** Data extracts **

**********

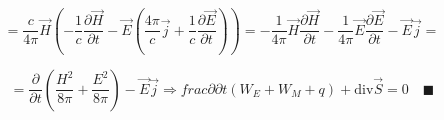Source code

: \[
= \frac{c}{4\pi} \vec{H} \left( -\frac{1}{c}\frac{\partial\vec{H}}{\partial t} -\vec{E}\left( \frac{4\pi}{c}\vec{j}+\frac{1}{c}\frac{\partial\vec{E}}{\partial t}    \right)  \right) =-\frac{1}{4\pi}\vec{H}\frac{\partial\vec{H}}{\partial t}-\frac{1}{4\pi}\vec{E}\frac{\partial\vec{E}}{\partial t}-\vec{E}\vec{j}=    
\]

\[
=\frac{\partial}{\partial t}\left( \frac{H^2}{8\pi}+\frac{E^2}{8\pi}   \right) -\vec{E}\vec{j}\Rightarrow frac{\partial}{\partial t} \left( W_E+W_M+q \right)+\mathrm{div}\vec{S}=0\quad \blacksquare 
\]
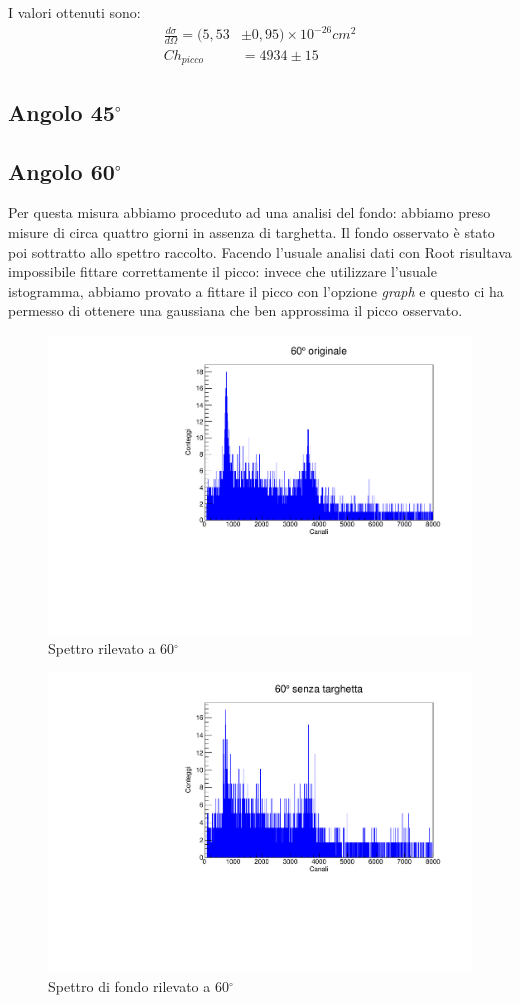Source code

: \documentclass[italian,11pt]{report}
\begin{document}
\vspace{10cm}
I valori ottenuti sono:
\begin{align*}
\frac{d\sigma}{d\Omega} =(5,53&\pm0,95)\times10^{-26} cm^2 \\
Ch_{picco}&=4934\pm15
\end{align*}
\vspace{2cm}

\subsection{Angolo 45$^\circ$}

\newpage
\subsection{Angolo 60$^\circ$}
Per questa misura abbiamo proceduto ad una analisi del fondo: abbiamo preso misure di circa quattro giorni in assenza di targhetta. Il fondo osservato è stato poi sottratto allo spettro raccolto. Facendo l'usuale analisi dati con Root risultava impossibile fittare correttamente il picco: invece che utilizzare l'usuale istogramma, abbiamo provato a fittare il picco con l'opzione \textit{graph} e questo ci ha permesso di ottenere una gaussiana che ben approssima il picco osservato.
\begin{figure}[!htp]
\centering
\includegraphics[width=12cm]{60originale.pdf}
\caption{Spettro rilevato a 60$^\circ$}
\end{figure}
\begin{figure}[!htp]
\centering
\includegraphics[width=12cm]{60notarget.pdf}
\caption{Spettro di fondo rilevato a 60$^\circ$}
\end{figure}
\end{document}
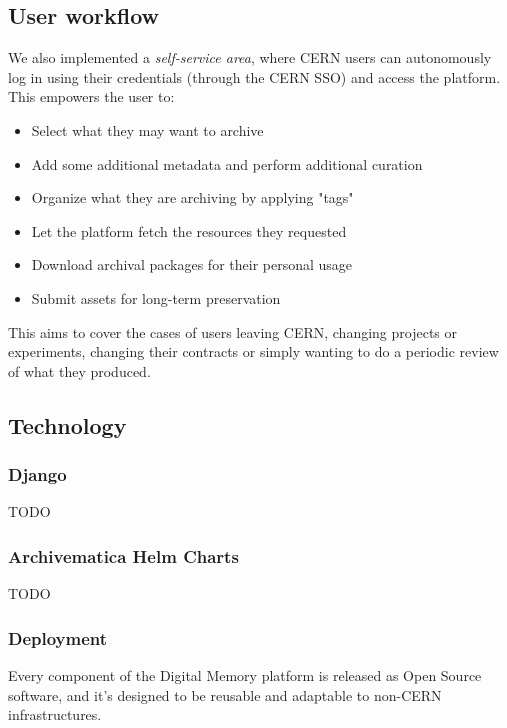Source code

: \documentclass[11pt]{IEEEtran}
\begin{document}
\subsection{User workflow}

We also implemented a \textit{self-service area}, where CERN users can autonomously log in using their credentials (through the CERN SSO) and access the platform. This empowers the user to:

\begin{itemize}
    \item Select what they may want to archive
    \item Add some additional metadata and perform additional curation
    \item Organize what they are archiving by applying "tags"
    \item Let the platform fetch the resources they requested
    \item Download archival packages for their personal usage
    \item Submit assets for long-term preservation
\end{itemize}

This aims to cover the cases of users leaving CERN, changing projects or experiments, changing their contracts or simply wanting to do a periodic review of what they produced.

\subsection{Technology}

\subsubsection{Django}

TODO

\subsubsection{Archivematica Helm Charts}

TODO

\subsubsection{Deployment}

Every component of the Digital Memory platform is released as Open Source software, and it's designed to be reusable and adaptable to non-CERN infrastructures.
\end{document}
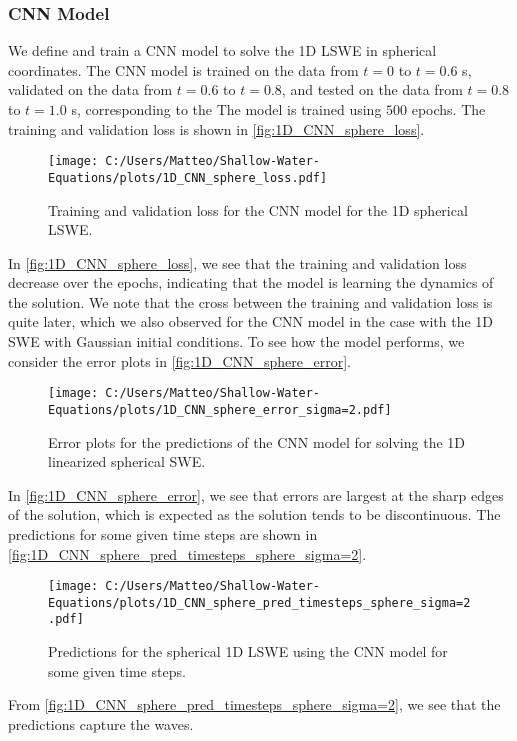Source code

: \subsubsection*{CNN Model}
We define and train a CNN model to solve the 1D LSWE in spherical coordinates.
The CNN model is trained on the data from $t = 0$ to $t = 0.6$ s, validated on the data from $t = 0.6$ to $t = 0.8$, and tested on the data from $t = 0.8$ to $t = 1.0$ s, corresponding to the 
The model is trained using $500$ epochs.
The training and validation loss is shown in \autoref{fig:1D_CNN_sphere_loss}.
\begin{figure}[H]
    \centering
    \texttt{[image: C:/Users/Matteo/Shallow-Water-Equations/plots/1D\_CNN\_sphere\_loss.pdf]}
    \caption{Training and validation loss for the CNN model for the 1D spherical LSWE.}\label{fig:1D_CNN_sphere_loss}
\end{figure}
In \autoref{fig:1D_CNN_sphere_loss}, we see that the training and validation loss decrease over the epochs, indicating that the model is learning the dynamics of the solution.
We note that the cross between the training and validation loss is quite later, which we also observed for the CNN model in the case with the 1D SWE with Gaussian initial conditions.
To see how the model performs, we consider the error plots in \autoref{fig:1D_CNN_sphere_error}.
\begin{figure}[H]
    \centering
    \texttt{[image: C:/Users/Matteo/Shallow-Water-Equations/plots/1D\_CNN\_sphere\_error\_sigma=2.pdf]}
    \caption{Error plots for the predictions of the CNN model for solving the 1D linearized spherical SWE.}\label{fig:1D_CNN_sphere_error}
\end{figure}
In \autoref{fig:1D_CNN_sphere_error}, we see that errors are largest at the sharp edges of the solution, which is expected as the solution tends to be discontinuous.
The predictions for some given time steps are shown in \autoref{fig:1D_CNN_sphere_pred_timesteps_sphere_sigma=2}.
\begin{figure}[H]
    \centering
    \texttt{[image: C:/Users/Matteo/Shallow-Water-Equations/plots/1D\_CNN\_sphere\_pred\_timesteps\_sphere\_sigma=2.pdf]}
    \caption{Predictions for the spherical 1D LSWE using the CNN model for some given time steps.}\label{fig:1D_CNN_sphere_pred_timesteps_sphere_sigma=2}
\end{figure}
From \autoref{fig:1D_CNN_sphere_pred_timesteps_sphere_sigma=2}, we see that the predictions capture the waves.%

**********

** Exercise aim **
Pictures are to be excluded; all other material must be transcribed exactly.

** Task result **
Source code

: \[
= \frac{c}{4\pi} \vec{H} \left( -\frac{1}{c}\frac{\partial\vec{H}}{\partial t} -\vec{E}\left( \frac{4\pi}{c}\vec{j}+\frac{1}{c}\frac{\partial\vec{E}}{\partial t}    \right)  \right) =-\frac{1}{4\pi}\vec{H}\frac{\partial\vec{H}}{\partial t}-\frac{1}{4\pi}\vec{E}\frac{\partial\vec{E}}{\partial t}-\vec{E}\vec{j}=    
\]

\[
=\frac{\partial}{\partial t}\left( \frac{H^2}{8\pi}+\frac{E^2}{8\pi}   \right) -\vec{E}\vec{j}\Rightarrow frac{\partial}{\partial t} \left( W_E+W_M+q \right)+\mathrm{div}\vec{S}=0\quad \blacksquare 
\]
Source code

: \documentclass[italian,11pt]{report}
\begin{document}
\vspace{10cm}
I valori ottenuti sono:
\begin{align*}
\frac{d\sigma}{d\Omega} =(5,53&\pm0,95)\times10^{-26} cm^2 \\
Ch_{picco}&=4934\pm15
\end{align*}
\vspace{2cm}

\subsection{Angolo 45$^\circ$}

\newpage
\subsection{Angolo 60$^\circ$}
Per questa misura abbiamo proceduto ad una analisi del fondo: abbiamo preso misure di circa quattro giorni in assenza di targhetta. Il fondo osservato è stato poi sottratto allo spettro raccolto. Facendo l'usuale analisi dati con Root risultava impossibile fittare correttamente il picco: invece che utilizzare l'usuale istogramma, abbiamo provato a fittare il picco con l'opzione \textit{graph} e questo ci ha permesso di ottenere una gaussiana che ben approssima il picco osservato.
\begin{figure}[!htp]
\centering
\includegraphics[width=12cm]{60originale.pdf}
\caption{Spettro rilevato a 60$^\circ$}
\end{figure}
\begin{figure}[!htp]
\centering
\includegraphics[width=12cm]{60notarget.pdf}
\caption{Spettro di fondo rilevato a 60$^\circ$}
\end{figure}
\end{document}
Source code

: \documentclass[11pt]{IEEEtran}
\begin{document}
\subsection{User workflow}

We also implemented a \textit{self-service area}, where CERN users can autonomously log in using their credentials (through the CERN SSO) and access the platform. This empowers the user to:

\begin{itemize}
    \item Select what they may want to archive
    \item Add some additional metadata and perform additional curation
    \item Organize what they are archiving by applying "tags"
    \item Let the platform fetch the resources they requested
    \item Download archival packages for their personal usage
    \item Submit assets for long-term preservation
\end{itemize}

This aims to cover the cases of users leaving CERN, changing projects or experiments, changing their contracts or simply wanting to do a periodic review of what they produced.

\subsection{Technology}

\subsubsection{Django}

TODO

\subsubsection{Archivematica Helm Charts}

TODO

\subsubsection{Deployment}

Every component of the Digital Memory platform is released as Open Source software, and it's designed to be reusable and adaptable to non-CERN infrastructures.
\end{document}
Source code

: \subsubsection*{CNN Model}
We define and train a CNN model to solve the 1D LSWE in spherical coordinates.
The CNN model is trained on the data from $t = 0$ to $t = 0.6$ s, validated on the data from $t = 0.6$ to $t = 0.8$, and tested on the data from $t = 0.8$ to $t = 1.0$ s, corresponding to the 
The model is trained using $500$ epochs.
The training and validation loss is shown in \autoref{fig:1D_CNN_sphere_loss}.
\begin{figure}[H]
    \centering
    \texttt{[image: C:/Users/Matteo/Shallow-Water-Equations/plots/1D\_CNN\_sphere\_loss.pdf]}
    \caption{Training and validation loss for the CNN model for the 1D spherical LSWE.}\label{fig:1D_CNN_sphere_loss}
\end{figure}
In \autoref{fig:1D_CNN_sphere_loss}, we see that the training and validation loss decrease over the epochs, indicating that the model is learning the dynamics of the solution.
We note that the cross between the training and validation loss is quite later, which we also observed for the CNN model in the case with the 1D SWE with Gaussian initial conditions.
To see how the model performs, we consider the error plots in \autoref{fig:1D_CNN_sphere_error}.
\begin{figure}[H]
    \centering
    \texttt{[image: C:/Users/Matteo/Shallow-Water-Equations/plots/1D\_CNN\_sphere\_error\_sigma=2.pdf]}
    \caption{Error plots for the predictions of the CNN model for solving the 1D linearized spherical SWE.}\label{fig:1D_CNN_sphere_error}
\end{figure}
In \autoref{fig:1D_CNN_sphere_error}, we see that errors are largest at the sharp edges of the solution, which is expected as the solution tends to be discontinuous.
The predictions for some given time steps are shown in \autoref{fig:1D_CNN_sphere_pred_timesteps_sphere_sigma=2}.
\begin{figure}[H]
    \centering
    \texttt{[image: C:/Users/Matteo/Shallow-Water-Equations/plots/1D\_CNN\_sphere\_pred\_timesteps\_sphere\_sigma=2.pdf]}
    \caption{Predictions for the spherical 1D LSWE using the CNN model for some given time steps.}\label{fig:1D_CNN_sphere_pred_timesteps_sphere_sigma=2}
\end{figure}
From \autoref{fig:1D_CNN_sphere_pred_timesteps_sphere_sigma=2}, we see that the predictions capture the waves.%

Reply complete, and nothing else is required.